| Ander Nieuws week 26 / Midden-Oosten 2015 |
Modest increase in Iraq training mission shows Obama still uninterested
- and maybe he's right

Informed comment
June 10, 2015
Juan Cole
The Obama administration got itself some headlines on Wednesday morning by pledging to send a few hundred more military trainers to Iraq and to create a new base in al-Anbar Province.
But there is less to this announcement than meets the eye. The US has some 3000 military trainers and advisers in Iraq in bases only an hour's drive from al-Anbar, who have only trained nearly 9,000 Iraqi troops in the past year, roughly three brigades or half a small division. US generals say they do see increased effectiveness among the newly US-trained troops. Increasing the number of US trainers 10 percent is a little unlikely to speed up the training process very much. At this rate it will take another two years for there to be as many newly-trained Iraqi troops as there are Daesh fighters in Iraq That is a pretty leisurely pace.
Ironically, the video from the G7 meeting where Iraqi Prime Minister Haydar al-Abadi couldn't get the time of day from him probably symbolizes the president's impatience with the slow pace of political reform, the real key to defeating Daesh.

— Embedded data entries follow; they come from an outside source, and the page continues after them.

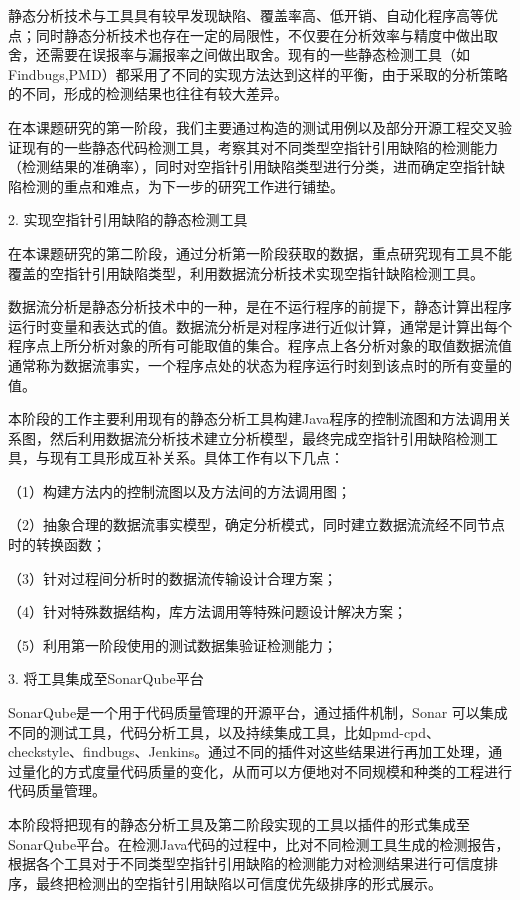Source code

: 静态分析技术与工具具有较早发现缺陷、覆盖率高、低开销、自动化程序高等优点；同时静态分析技术也存在一定的局限性，不仅要在分析效率与精度中做出取舍，还需要在误报率与漏报率之间做出取舍。现有的一些静态检测工具（如Findbugs,PMD）都采用了不同的实现方法达到这样的平衡，由于采取的分析策略的不同，形成的检测结果也往往有较大差异。

在本课题研究的第一阶段，我们主要通过构造的测试用例以及部分开源工程交叉验证现有的一些静态代码检测工具，考察其对不同类型空指针引用缺陷的检测能力（检测结果的准确率），同时对空指针引用缺陷类型进行分类，进而确定空指针缺陷检测的重点和难点，为下一步的研究工作进行铺垫。

2. 实现空指针引用缺陷的静态检测工具

在本课题研究的第二阶段，通过分析第一阶段获取的数据，重点研究现有工具不能覆盖的空指针引用缺陷类型，利用数据流分析技术实现空指针缺陷检测工具。

数据流分析是静态分析技术中的一种，是在不运行程序的前提下，静态计算出程序运行时变量和表达式的值。数据流分析是对程序进行近似计算，通常是计算出每个程序点上所分析对象的所有可能取值的集合。程序点上各分析对象的取值数据流值通常称为数据流事实，一个程序点处的状态为程序运行时刻到该点时的所有变量的值。

本阶段的工作主要利用现有的静态分析工具构建Java程序的控制流图和方法调用关系图，然后利用数据流分析技术建立分析模型，最终完成空指针引用缺陷检测工具，与现有工具形成互补关系。具体工作有以下几点：

（1）构建方法内的控制流图以及方法间的方法调用图；

（2）抽象合理的数据流事实模型，确定分析模式，同时建立数据流流经不同节点时的转换函数；

（3）针对过程间分析时的数据流传输设计合理方案；

（4）针对特殊数据结构，库方法调用等特殊问题设计解决方案；

（5）利用第一阶段使用的测试数据集验证检测能力；

3. 将工具集成至SonarQube平台

SonarQube是一个用于代码质量管理的开源平台，通过插件机制，Sonar 可以集成不同的测试工具，代码分析工具，以及持续集成工具，比如pmd-cpd、checkstyle、findbugs、Jenkins。通过不同的插件对这些结果进行再加工处理，通过量化的方式度量代码质量的变化，从而可以方便地对不同规模和种类的工程进行代码质量管理。

本阶段将把现有的静态分析工具及第二阶段实现的工具以插件的形式集成至SonarQube平台。在检测Java代码的过程中，比对不同检测工具生成的检测报告，根据各个工具对于不同类型空指针引用缺陷的检测能力对检测结果进行可信度排序，最终把检测出的空指针引用缺陷以可信度优先级排序的形式展示。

The administration came under a great deal of pressure after the fall of Ramadi in the middle of May to Daesh (ISIL, ISIS) forces. The rogue so-called caliphate was now only 78 miles from Baghdad and was also in a position to menace the Shiite shrine city of Karbala. Ramadi is the capital of the huge western al-Anbar Province, which, however, is much less important than it looks on the map. The province probably only has a population of about 2 million, or 6% of Iraq's 32 million population. The advance spurred Washington hawks and interventionists to demand a more muscular intervention, even though during the 8 years of the US occupation of Iraq it seldom actually controlled Ramadi itself.
Tuesday's announcement appears to be Obama's way of batting away the critics, who cannot say he hasn't escalated US involvement or planned a strategy that would begin recovering territory from Daesh. But he's attempting to deflect the complaints of the hawks without actually doing very much.

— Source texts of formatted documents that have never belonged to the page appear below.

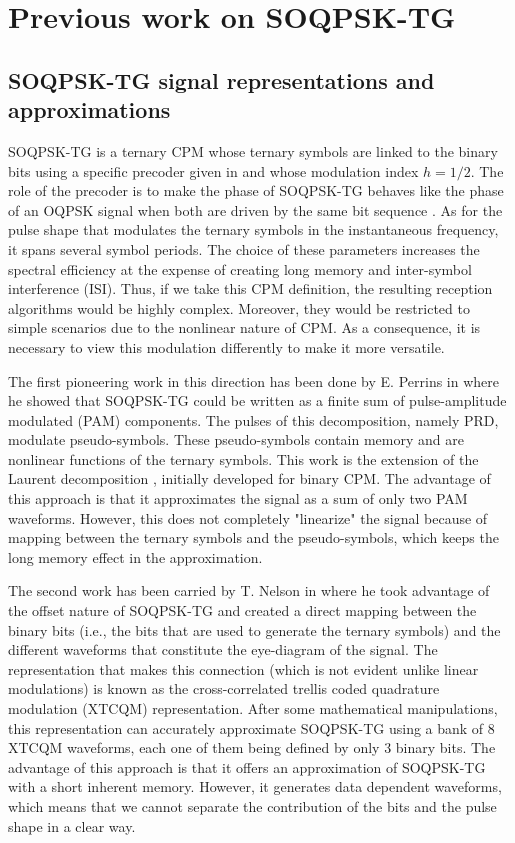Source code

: \section*{Previous work on SOQPSK-TG}
\subsection*{SOQPSK-TG signal representations and approximations}
SOQPSK-TG is a ternary CPM whose ternary symbols are linked to the binary bits using a specific precoder given in \cite{irig106} and whose modulation index $h=1/2$. The role of the precoder is to make the phase of SOQPSK-TG behaves like the phase of an OQPSK signal when both are driven by the same bit sequence \cite{these_perrins}. As for the pulse shape that modulates the ternary symbols in the instantaneous frequency, it spans several symbol periods. The choice of these parameters increases the spectral efficiency at the expense of creating long memory and inter-symbol interference (ISI). Thus, if we take this CPM definition, the resulting reception algorithms would be highly complex. Moreover, they would be restricted to simple scenarios due to the nonlinear nature of CPM. As a consequence, it is necessary to view this modulation differently to make it more versatile.

The first pioneering work in this direction has been done by E. Perrins in \cite{these_perrins} where he showed that SOQPSK-TG could be written as a finite sum of pulse-amplitude modulated (PAM) components. The pulses of this decomposition, namely PRD, modulate pseudo-symbols. These pseudo-symbols contain memory and are nonlinear functions of the ternary symbols. This work is the extension of the Laurent decomposition \cite{pam_representation_binary}, initially developed for binary CPM. The advantage of this approach is that it approximates the signal as a sum of only two PAM waveforms. However, this does not completely "linearize" the signal because of mapping between the ternary symbols and the pseudo-symbols, which keeps the long memory effect in the approximation. 

The second work has been carried by T. Nelson in \cite{these_nelson} where he took advantage of the offset nature of SOQPSK-TG and created a direct mapping between the binary bits (i.e., the bits that are used to generate the ternary symbols) and the different waveforms that constitute the eye-diagram of the signal. The representation that makes this connection (which is not evident unlike linear modulations) is known as the cross-correlated trellis coded quadrature modulation (XTCQM) representation. After some mathematical manipulations, this representation can accurately approximate SOQPSK-TG using a bank of $8$ XTCQM waveforms, each one of them being defined by only $3$ binary bits. The advantage of this approach is that it offers an approximation of SOQPSK-TG with a short inherent memory. However, it generates data dependent waveforms, which means that we cannot separate the contribution of the bits and the pulse shape in a clear way.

In the meantime, the major Obama contribution to the war effort against Daesh is probably not troop training but aerial bombardment by the US and its coalition allies. The refinery city of Beiji, which the government claims to have recovered this weekend, could not have been taken without repeated bombing strikes on the part of the British Royal Air Force. Arguably, taking and holding Beiji is far more important than taking and holding Ramadi, which has virtually no resources. Crude oil is worthless for smuggling, but refined products such as kerosene and gasoline are easily moved. Keeping these valuable commodities out of the hands of Daesh has to be the logical goal of any Iraqi government. Obama has also sent equipment and munitions to the Iraqi military, with more on its way.

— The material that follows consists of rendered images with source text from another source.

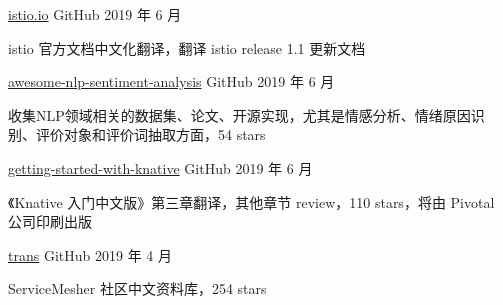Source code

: 

\begin{cventries}

  \cventry
    {} %
    {\href{https://github.com/istio/istio.io}{istio.io}} %
    {GitHub} %
    {2019 年 6 月} %
    {
      \begin{cvitems} %
        \item istio 官方文档中文化翻译，翻译 istio release 1.1 更新文档
      \end{cvitems}
    }

  \cventry
    {} %
    {\href{haiker2011/awesome-nlp-sentiment-analysis}{awesome-nlp-sentiment-analysis}} %
    {GitHub} %
    {2019 年 6 月} %
    {
      \begin{cvitems} %
        \item 收集NLP领域相关的数据集、论文、开源实现，尤其是情感分析、情绪原因识别、评价对象和评价词抽取方面，54 stars
      \end{cvitems}
    }

  \cventry
    {} %
    {\href{https://github.com/servicemesher/getting-started-with-knative}{getting-started-with-knative}} %
    {GitHub} %
    {2019 年 6 月} %
    {
      \begin{cvitems} %
        \item 《Knative 入门中文版》第三章翻译，其他章节 review，110 stars，将由 Pivotal 公司印刷出版
      \end{cvitems}
    }

  \cventry
    {} %
    {\href{https://github.com/servicemesher/trans}{trans}} %
    {GitHub} %
    {2019 年 4 月} %
    {
      \begin{cvitems} %
        \item ServiceMesher 社区中文资料库，254 stars
      \end{cvitems}
    }



\end{cventries}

Obama has repeatedly said that defeating Daesh has to be the work of local Middle Eastern forces. Despite having spoken of rolling it back and annihilating it, Obama's actual policy appears to be containment until such time as local anti-Daesh forces can get their act together. Containment is probably the best that can be achieved under these circumstances, unfortunately, though it is desirable that Daesh be humiliated and taken down a notch as quickly as possible. That won't happen until Iraqi PM al-Abadi cultivates significant Sunni Arab allies. Actually, he is now losing the Sunni clans of al-Anbar because they're tired of waiting for him to arm them and support them.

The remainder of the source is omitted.